TRY IT:
Starting at the line below that contains "Se crea el paquete questions" and ending at the line that contains "# ARAS |Automatic Remote Aquaponic System", retype each line exactly as it stands, but omit the pictures.

DATA FOR THIS EXERCISE:
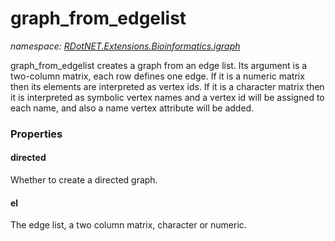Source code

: ﻿# graph_from_edgelist
_namespace: [RDotNET.Extensions.Bioinformatics.igraph](./index.md)_

graph_from_edgelist creates a graph from an edge list. Its argument is a two-column matrix, each row defines one edge.
 If it is a numeric matrix then its elements are interpreted as vertex ids.
 If it is a character matrix then it is interpreted as symbolic vertex names and a vertex id will be assigned to each name, and also a name vertex attribute will be added.




### Properties

#### directed
Whether to create a directed graph.
#### el
The edge list, a two column matrix, character or numeric.
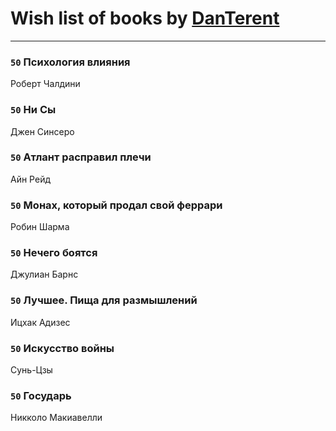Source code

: # Wish list of books by [DanTerent](https://my.mail.ru/bk/danterent/)
---

### `50` Психология влияния
Роберт Чалдини

### `50` Ни Сы
Джен Синсеро

### `50` Атлант расправил плечи
Айн Рейд

### `50` Монах, который продал свой феррари
Робин Шарма

### `50` Нечего боятся
Джулиан Барнс

### `50` Лучшее. Пища для размышлений
Ицхак Адизес

### `50` Искусство войны
Сунь-Цзы

### `50` Государь
Никколо Макиавелли

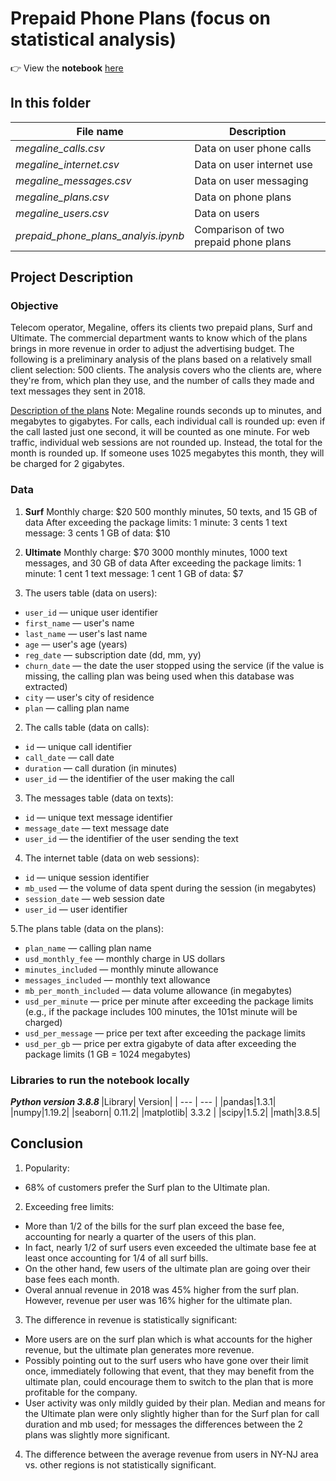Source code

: # Prepaid Phone Plans (focus on statistical analysis)

:point_right: View the **notebook** [here](https://nbviewer.org/github/tpeckerman/practicum_projects/blob/main/prepaid_phone_plans/prepaid_phone_plans_statistical_analysis.ipynb)

## In this folder

| File name | Description |
| --- | --- |
|*megaline_calls.csv* | Data on user phone calls |
|*megaline_internet.csv* |Data on user internet use |
|*megaline_messages.csv*| Data on user messaging|
|*megaline_plans.csv*| Data on phone plans|
|*megaline_users.csv*| Data on users |
|*prepaid_phone_plans_analyis.ipynb* | Comparison of two prepaid phone plans |


## Project Description

### Objective
Telecom operator, Megaline, offers its clients two prepaid plans, Surf and Ultimate. The commercial department wants to know which of the plans brings in more revenue in order to adjust the advertising budget.
The following is a preliminary analysis of the plans based on a relatively small client selection: 500 clients. The analysis covers who the clients are, where they're from, which plan they use, and the number of calls they made and text messages they sent in 2018. 

<u>Description of the plans</u>
Note: Megaline rounds seconds up to minutes, and megabytes to gigabytes. For calls, each individual call is rounded up: even if the call lasted just one second, it will be counted as one minute. For web traffic, individual web sessions are not rounded up. Instead, the total for the month is rounded up. If someone uses 1025 megabytes this month, they will be charged for 2 gigabytes.

### Data 
1. **Surf**
Monthly charge: $20
500 monthly minutes, 50 texts, and 15 GB of data
After exceeding the package limits:
1 minute: 3 cents
1 text message: 3 cents
1 GB of data: $10

2. **Ultimate**
Monthly charge: $70
3000 monthly minutes, 1000 text messages, and 30 GB of data
After exceeding the package limits:
1 minute: 1 cent
1 text message: 1 cent
1 GB of data: $7

1. The users table (data on users):
- `user_id` — unique user identifier
- `first_name` — user's name
- `last_name` — user's last name
- `age` — user's age (years)
- `reg_date` — subscription date (dd, mm, yy)
- `churn_date` — the date the user stopped using the service (if the value is missing, the calling plan was being used when this database was extracted)
- `city` — user's city of residence
- `plan` — calling plan name

2. The calls table (data on calls):
- `id` — unique call identifier
- `call_date` — call date
- `duration` — call duration (in minutes)
- `user_id` — the identifier of the user making the call

3. The messages table (data on texts):
- `id` — unique text message identifier
- `message_date` — text message date
- `user_id` — the identifier of the user sending the text

4. The internet table (data on web sessions):
- `id` — unique session identifier
- `mb_used` — the volume of data spent during the session (in megabytes)
- `session_date` — web session date
- `user_id` — user identifier

5.The plans table (data on the plans):
- `plan_name` — calling plan name
- `usd_monthly_fee` — monthly charge in US dollars
- `minutes_included` — monthly minute allowance
- `messages_included` — monthly text allowance
- `mb_per_month_included` — data volume allowance (in megabytes)
- `usd_per_minute` — price per minute after exceeding the package limits (e.g., if the package includes 100 minutes, the 101st minute will be charged)
- `usd_per_message` — price per text after exceeding the package limits
- `usd_per_gb` — price per extra gigabyte of data after exceeding the package limits (1 GB = 1024 megabytes)

### Libraries to run the notebook locally
<b> *Python version 3.8.8* </b>
|Library| Version|
| --- | --- |
|pandas|1.3.1|
|numpy|1.19.2|
|seaborn| 0.11.2|
|matplotlib| 3.3.2 |
|scipy|1.5.2|
|math|3.8.5|

## Conclusion
1. Popularity:
- 68% of customers prefer the Surf plan to the Ultimate plan.

2. Exceeding free limits:
- More than 1/2 of the bills for the surf plan exceed the base fee, accounting for nearly a quarter of the users of this plan.
- In fact, nearly 1/2 of surf users even exceeded the ultimate base fee at least once accounting for 1/4 of all surf bills.
- On the other hand, few users of the ultimate plan are going over their base fees each month.
- Overal annual revenue in 2018 was 45% higher from the surf plan. However, revenue per user was 16% higher for the ultimate plan.

3. The difference in revenue is statistically significant:
- More users are on the surf plan which is what accounts for the higher revenue, but the ultimate plan generates more revenue.
- Possibly pointing out to the surf users who have gone over their limit once, immediately following that event, that they may benefit from the ultimate plan, could encourage them to switch to the plan that is more profitable for the company.
- User activity was only mildly guided by their plan. Median and means for the Ultimate plan were only slightly higher than for the Surf plan for call duration and mb used; for messages the differences between the 2 plans was slightly more significant.

4. The difference between the average revenue from users in NY-NJ area vs. other regions is not statistically significant.
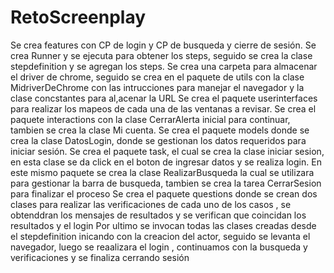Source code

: # RetoScreenplay
Se crea features con CP de login y CP de busqueda y cierre de sesión.
Se crea Runner y se ejecuta para obtener los steps, seguido se crea la clase stepdefinition y se agregan los steps.
Se crea una carpeta para almacenar el driver de chrome, seguido se crea en el paquete de utils con la clase MidriverDeChrome con las intrucciones para manejar el navegador y la clase concstantes para al,acenar la URL
Se crea el paquete userinterfaces para realizar los mapeos de cada una de las ventanas a revisar.
Se crea el paquete interactions con la clase CerrarAlerta inicial para continuar, tambien se crea la clase Mi cuenta.
Se crea el paquete models donde se crea la clase DatosLogin, donde se gestionan los datos requeridos para iniciar sesión.
Se crea el paquete task, el cual se crea la clase iniciar sesion, en esta clase se da click en el boton de ingresar datos y se realiza login.
En este mismo paquete se crea la clase RealizarBusqueda la cual se utilizara para gestionar la barra de busqueda, tambien se crea la tarea CerrarSesion para finalizar el proceso
Se crea el paquete questions donde se crean dos clases para realizar las verificaciones de cada uno de los casos , se obtenddran los mensajes de resultados y se verifican que coincidan los resultados y el login
Por ultimo se invocan todas las clases creadas desde el stepdefinition inicando con la creacion del actor, seguido se levanta el navegador, luego se reaalizara el login , continuamos con la busqueda y verificaciones y se finaliza cerrando sesión
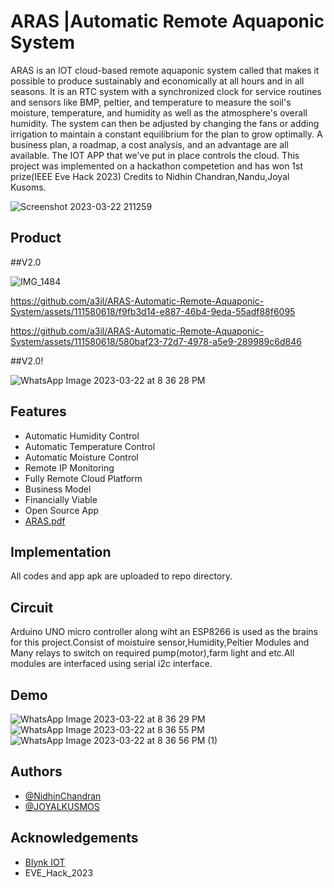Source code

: 
# ARAS |Automatic Remote Aquaponic System

ARAS is an IOT cloud-based remote aquaponic system called that makes it possible to produce sustainably and economically at all hours and in all seasons. It is an RTC system with a synchronized clock for service routines and sensors like BMP, peltier, and temperature to measure the soil's moisture, temperature, and humidity as well as the atmosphere's overall humidity. The system can then be adjusted by changing the fans or adding irrigation to maintain a constant equilibrium for the plan to grow optimally. A business plan, a roadmap, a cost analysis, and an advantage are all available. The IOT APP that we've put in place controls the cloud.
This project was implemented on a hackathon competetion and has won 1st prize(IEEE Eve Hack 2023)
Credits to Nidhin Chandran,Nandu,Joyal Kusoms.


![Screenshot 2023-03-22 211259](https://user-images.githubusercontent.com/111580618/226973538-8ecf5f72-6a5d-4721-9284-6bebdc22b367.png)



## Product

##V2.0

![IMG_1484](https://github.com/a3il/ARAS-Automatic-Remote-Aquaponic-System/assets/111580618/e6289d02-1cf5-4023-b0bc-58254b3eee86)

https://github.com/a3il/ARAS-Automatic-Remote-Aquaponic-System/assets/111580618/f9fb3d14-e887-46b4-9eda-55adf88f6095

https://github.com/a3il/ARAS-Automatic-Remote-Aquaponic-System/assets/111580618/580baf23-72d7-4978-a5e9-289989c6d846





##V2.0!

![WhatsApp Image 2023-03-22 at 8 36 28 PM](https://user-images.githubusercontent.com/111580618/226974114-1ea8ed89-a9a5-4f23-83da-b6aa584e4894.jpeg)




## Features

- Automatic Humidity Control
- Automatic Temperature Control
- Automatic Moisture Control
- Remote IP Monitoring
- Fully Remote Cloud Platform
- Business Model
- Financially Viable
- Open Source App
- [ARAS.pdf](https://github.com/a3il/ARAS-Automatic-Remote-Aquaponic-System/files/11042413/ARAS.pdf)





## Implementation

All codes and app apk are uploaded to repo directory.

## Circuit

Arduino UNO micro controller along wiht an ESP8266 is used as the brains for this project.Consist of moistuire sensor,Humidity,Peltier Modules and Many relays to switch on required pump(motor),farm light and etc.All modules are interfaced using serial i2c interface.


    
## Demo


![WhatsApp Image 2023-03-22 at 8 36 29 PM](https://user-images.githubusercontent.com/111580618/226973913-bdf3b823-a8c5-478c-8fd8-cfebfc8e5ac0.jpeg)
![WhatsApp Image 2023-03-22 at 8 36 55 PM](https://user-images.githubusercontent.com/111580618/226973921-926efe31-6f78-4da5-8db5-df39b09b0af4.jpeg)
![WhatsApp Image 2023-03-22 at 8 36 56 PM (1)](https://user-images.githubusercontent.com/111580618/226973929-aaa30f13-7a26-4406-ab84-d632df8c7f4f.jpeg)



## Authors

- [@NidhinChandran](https://github.com/Nidhinchandran47)
- [@JOYALKUSMOS](https://github.com/JOYALKUSMOS)

## Acknowledgements

 - [Blynk IOT](https://blynk.io/)
 - EVE_Hack_2023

RESULT OF THIS TASK:
Se crea el paquete questions donde se crean dos clases para realizar las verificaciones de cada uno de los casos , se obtenddran los mensajes de resultados y se verifican que coincidan los resultados y el login
Por ultimo se invocan todas las clases creadas desde el stepdefinition inicando con la creacion del actor, seguido se levanta el navegador, luego se reaalizara el login , continuamos con la busqueda y verificaciones y se finaliza cerrando sesión
Source code

: 
# ARAS |Automatic Remote Aquaponic System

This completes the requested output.